Given records>
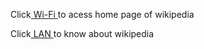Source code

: 
<!--Create links on the words e.g. ―Wi-Fi and ―LAN to link them to Wikipedia pages.-->
<!DOCTYPE html>
<html>
<head>
<title></title>
</head>
<body>
<p>Click<a href="https://www.wikipedia.org/" target="
_blank"> Wi-Fi </a>to acess home page of wikipedia</p>

<p>Click<a href="https://en.wikipedia.org/wiki/Wikipedia" target="
_blank"> LAN </a>to know about wikipedia</p>
</body>
</html>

Requirement> Exclude all images and return the listing word for word.

Output>
Source code

: 
<!--Create links on the words e.g. ―Wi-Fi and ―LAN to link them to Wikipedia pages.-->
<!DOCTYPE html>
<html>
<head>
<title></title>
</head>
<body>
<p>Click<a href="https://www.wikipedia.org/" target="
_blank"> Wi-Fi </a>to acess home page of wikipedia</p>

<p>Click<a href="https://en.wikipedia.org/wiki/Wikipedia" target="
_blank"> LAN </a>to know about wikipedia</p>
</body>
</html>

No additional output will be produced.